=== TASK ITEM ===
A word-for-word copy of the entries is the goal; leave out the pictures.

=== GIVEN RECORDS ===
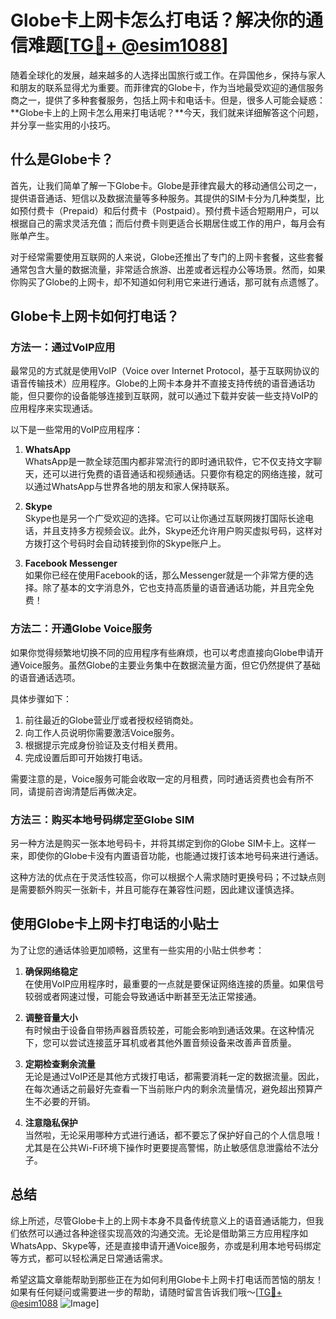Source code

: # Globe卡上网卡怎么打电话？解决你的通信难题[[TG💪+ @esim1088](https://t.me/s/esim1088)]

随着全球化的发展，越来越多的人选择出国旅行或工作。在异国他乡，保持与家人和朋友的联系显得尤为重要。而菲律宾的Globe卡，作为当地最受欢迎的通信服务商之一，提供了多种套餐服务，包括上网卡和电话卡。但是，很多人可能会疑惑：**Globe卡上的上网卡怎么用来打电话呢？**今天，我们就来详细解答这个问题，并分享一些实用的小技巧。

## 什么是Globe卡？

首先，让我们简单了解一下Globe卡。Globe是菲律宾最大的移动通信公司之一，提供语音通话、短信以及数据流量等多种服务。其提供的SIM卡分为几种类型，比如预付费卡（Prepaid）和后付费卡（Postpaid）。预付费卡适合短期用户，可以根据自己的需求灵活充值；而后付费卡则更适合长期居住或工作的用户，每月会有账单产生。

对于经常需要使用互联网的人来说，Globe还推出了专门的上网卡套餐，这些套餐通常包含大量的数据流量，非常适合旅游、出差或者远程办公等场景。然而，如果你购买了Globe的上网卡，却不知道如何利用它来进行通话，那可就有点遗憾了。

## Globe卡上网卡如何打电话？

### 方法一：通过VoIP应用

最常见的方式就是使用VoIP（Voice over Internet Protocol，基于互联网协议的语音传输技术）应用程序。Globe的上网卡本身并不直接支持传统的语音通话功能，但只要你的设备能够连接到互联网，就可以通过下载并安装一些支持VoIP的应用程序来实现通话。

以下是一些常用的VoIP应用程序：

1. **WhatsApp**  
   WhatsApp是一款全球范围内都非常流行的即时通讯软件，它不仅支持文字聊天，还可以进行免费的语音通话和视频通话。只要你有稳定的网络连接，就可以通过WhatsApp与世界各地的朋友和家人保持联系。

2. **Skype**  
   Skype也是另一个广受欢迎的选择。它可以让你通过互联网拨打国际长途电话，并且支持多方视频会议。此外，Skype还允许用户购买虚拟号码，这样对方拨打这个号码时会自动转接到你的Skype账户上。

3. **Facebook Messenger**  
   如果你已经在使用Facebook的话，那么Messenger就是一个非常方便的选择。除了基本的文字消息外，它也支持高质量的语音通话功能，并且完全免费！

### 方法二：开通Globe Voice服务

如果你觉得频繁地切换不同的应用程序有些麻烦，也可以考虑直接向Globe申请开通Voice服务。虽然Globe的主要业务集中在数据流量方面，但它仍然提供了基础的语音通话选项。

具体步骤如下：
1. 前往最近的Globe营业厅或者授权经销商处。
2. 向工作人员说明你需要激活Voice服务。
3. 根据提示完成身份验证及支付相关费用。
4. 完成设置后即可开始拨打电话。

需要注意的是，Voice服务可能会收取一定的月租费，同时通话资费也会有所不同，请提前咨询清楚后再做决定。

### 方法三：购买本地号码绑定至Globe SIM

另一种方法是购买一张本地号码卡，并将其绑定到你的Globe SIM卡上。这样一来，即使你的Globe卡没有内置语音功能，也能通过拨打该本地号码来进行通话。

这种方法的优点在于灵活性较高，你可以根据个人需求随时更换号码；不过缺点则是需要额外购买一张新卡，并且可能存在兼容性问题，因此建议谨慎选择。

## 使用Globe卡上网卡打电话的小贴士

为了让您的通话体验更加顺畅，这里有一些实用的小贴士供参考：

1. **确保网络稳定**  
   在使用VoIP应用程序时，最重要的一点就是要保证网络连接的质量。如果信号较弱或者网速过慢，可能会导致通话中断甚至无法正常接通。

2. **调整音量大小**  
   有时候由于设备自带扬声器音质较差，可能会影响到通话效果。在这种情况下，您可以尝试连接蓝牙耳机或者其他外置音频设备来改善声音质量。

3. **定期检查剩余流量**  
   无论是通过VoIP还是其他方式拨打电话，都需要消耗一定的数据流量。因此，在每次通话之前最好先查看一下当前账户内的剩余流量情况，避免超出预算产生不必要的开销。

4. **注意隐私保护**  
   当然啦，无论采用哪种方式进行通话，都不要忘了保护好自己的个人信息哦！尤其是在公共Wi-Fi环境下操作时更要提高警惕，防止敏感信息泄露给不法分子。

## 总结

综上所述，尽管Globe卡上的上网卡本身不具备传统意义上的语音通话能力，但我们依然可以通过各种途径实现高效的沟通交流。无论是借助第三方应用程序如WhatsApp、Skype等，还是直接申请开通Voice服务，亦或是利用本地号码绑定等方式，都可以轻松满足日常通话需求。

希望这篇文章能帮助到那些正在为如何利用Globe卡上网卡打电话而苦恼的朋友！如果有任何疑问或需要进一步的帮助，请随时留言告诉我们哦～[[TG💪+ @esim1088](https://t.me/s/esim1088) ![Image](https://i.postimg.cc/4NQfJmqS/Snipaste-2025-05-13-00-14-12.png)]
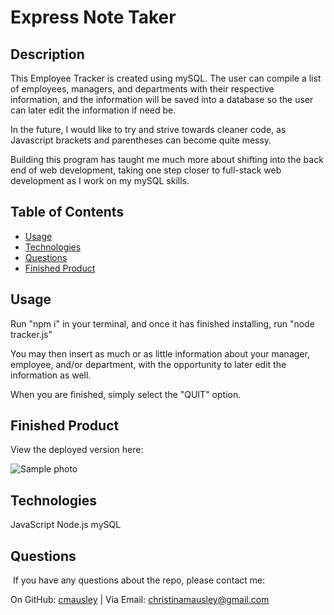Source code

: # Express Note Taker

## Description

This Employee Tracker is created using mySQL. The user can compile a list of employees, managers, and departments with their respective information, and the information will be saved into a database so the user can later edit the  information if need be.

In the future, I would like to try and strive towards cleaner code, as Javascript brackets and parentheses can become quite messy.

Building this program has taught me much more about shifting into the back end of web development, taking one step closer to full-stack web development as I work on my mySQL skills.

## Table of Contents
* [Usage](#usage)
* [Technologies](#technologies)
* [Questions](#questions)
* [Finished Product](#finished-product)

## Usage
Run "npm i" in your terminal, and once it has finished installing, run "node tracker.js"

You may then insert as much or as little information about your manager, employee, and/or department, with the opportunity to later edit the information as well.

When you are finished, simply select the "QUIT" option.

## Finished Product
View the deployed version here:

![Sample photo]()

## Technologies
JavaScript
Node.js
mySQL

## Questions
​
If you have any questions about the repo, please contact me:

On GitHub: [cmausley](https://github.com/cmausley) | Via Email: christinamausley@gmail.com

=== RESULT BELOW ===
Source code

: # Globe卡上网卡怎么打电话？解决你的通信难题[[TG💪+ @esim1088](https://t.me/s/esim1088)]

随着全球化的发展，越来越多的人选择出国旅行或工作。在异国他乡，保持与家人和朋友的联系显得尤为重要。而菲律宾的Globe卡，作为当地最受欢迎的通信服务商之一，提供了多种套餐服务，包括上网卡和电话卡。但是，很多人可能会疑惑：**Globe卡上的上网卡怎么用来打电话呢？**今天，我们就来详细解答这个问题，并分享一些实用的小技巧。

## 什么是Globe卡？

首先，让我们简单了解一下Globe卡。Globe是菲律宾最大的移动通信公司之一，提供语音通话、短信以及数据流量等多种服务。其提供的SIM卡分为几种类型，比如预付费卡（Prepaid）和后付费卡（Postpaid）。预付费卡适合短期用户，可以根据自己的需求灵活充值；而后付费卡则更适合长期居住或工作的用户，每月会有账单产生。

对于经常需要使用互联网的人来说，Globe还推出了专门的上网卡套餐，这些套餐通常包含大量的数据流量，非常适合旅游、出差或者远程办公等场景。然而，如果你购买了Globe的上网卡，却不知道如何利用它来进行通话，那可就有点遗憾了。

## Globe卡上网卡如何打电话？

### 方法一：通过VoIP应用

最常见的方式就是使用VoIP（Voice over Internet Protocol，基于互联网协议的语音传输技术）应用程序。Globe的上网卡本身并不直接支持传统的语音通话功能，但只要你的设备能够连接到互联网，就可以通过下载并安装一些支持VoIP的应用程序来实现通话。

以下是一些常用的VoIP应用程序：

1. **WhatsApp**  
   WhatsApp是一款全球范围内都非常流行的即时通讯软件，它不仅支持文字聊天，还可以进行免费的语音通话和视频通话。只要你有稳定的网络连接，就可以通过WhatsApp与世界各地的朋友和家人保持联系。

2. **Skype**  
   Skype也是另一个广受欢迎的选择。它可以让你通过互联网拨打国际长途电话，并且支持多方视频会议。此外，Skype还允许用户购买虚拟号码，这样对方拨打这个号码时会自动转接到你的Skype账户上。

3. **Facebook Messenger**  
   如果你已经在使用Facebook的话，那么Messenger就是一个非常方便的选择。除了基本的文字消息外，它也支持高质量的语音通话功能，并且完全免费！

### 方法二：开通Globe Voice服务

如果你觉得频繁地切换不同的应用程序有些麻烦，也可以考虑直接向Globe申请开通Voice服务。虽然Globe的主要业务集中在数据流量方面，但它仍然提供了基础的语音通话选项。

具体步骤如下：
1. 前往最近的Globe营业厅或者授权经销商处。
2. 向工作人员说明你需要激活Voice服务。
3. 根据提示完成身份验证及支付相关费用。
4. 完成设置后即可开始拨打电话。

需要注意的是，Voice服务可能会收取一定的月租费，同时通话资费也会有所不同，请提前咨询清楚后再做决定。

### 方法三：购买本地号码绑定至Globe SIM

另一种方法是购买一张本地号码卡，并将其绑定到你的Globe SIM卡上。这样一来，即使你的Globe卡没有内置语音功能，也能通过拨打该本地号码来进行通话。

这种方法的优点在于灵活性较高，你可以根据个人需求随时更换号码；不过缺点则是需要额外购买一张新卡，并且可能存在兼容性问题，因此建议谨慎选择。

## 使用Globe卡上网卡打电话的小贴士

为了让您的通话体验更加顺畅，这里有一些实用的小贴士供参考：

1. **确保网络稳定**  
   在使用VoIP应用程序时，最重要的一点就是要保证网络连接的质量。如果信号较弱或者网速过慢，可能会导致通话中断甚至无法正常接通。

2. **调整音量大小**  
   有时候由于设备自带扬声器音质较差，可能会影响到通话效果。在这种情况下，您可以尝试连接蓝牙耳机或者其他外置音频设备来改善声音质量。

3. **定期检查剩余流量**  
   无论是通过VoIP还是其他方式拨打电话，都需要消耗一定的数据流量。因此，在每次通话之前最好先查看一下当前账户内的剩余流量情况，避免超出预算产生不必要的开销。

4. **注意隐私保护**  
   当然啦，无论采用哪种方式进行通话，都不要忘了保护好自己的个人信息哦！尤其是在公共Wi-Fi环境下操作时更要提高警惕，防止敏感信息泄露给不法分子。

## 总结

综上所述，尽管Globe卡上的上网卡本身不具备传统意义上的语音通话能力，但我们依然可以通过各种途径实现高效的沟通交流。无论是借助第三方应用程序如WhatsApp、Skype等，还是直接申请开通Voice服务，亦或是利用本地号码绑定等方式，都可以轻松满足日常通话需求。

希望这篇文章能帮助到那些正在为如何利用Globe卡上网卡打电话而苦恼的朋友！如果有任何疑问或需要进一步的帮助，请随时留言告诉我们哦～[[TG💪+ @esim1088](https://t.me/s/esim1088) ![Image](https://i.postimg.cc/4NQfJmqS/Snipaste-2025-05-13-00-14-12.png)]
Source code

: # Express Note Taker

## Description

This Employee Tracker is created using mySQL. The user can compile a list of employees, managers, and departments with their respective information, and the information will be saved into a database so the user can later edit the  information if need be.

In the future, I would like to try and strive towards cleaner code, as Javascript brackets and parentheses can become quite messy.

Building this program has taught me much more about shifting into the back end of web development, taking one step closer to full-stack web development as I work on my mySQL skills.

## Table of Contents
* [Usage](#usage)
* [Technologies](#technologies)
* [Questions](#questions)
* [Finished Product](#finished-product)

## Usage
Run "npm i" in your terminal, and once it has finished installing, run "node tracker.js"

You may then insert as much or as little information about your manager, employee, and/or department, with the opportunity to later edit the information as well.

When you are finished, simply select the "QUIT" option.

## Finished Product
View the deployed version here:

![Sample photo]()

## Technologies
JavaScript
Node.js
mySQL

## Questions
​
If you have any questions about the repo, please contact me:

On GitHub: [cmausley](https://github.com/cmausley) | Via Email: christinamausley@gmail.com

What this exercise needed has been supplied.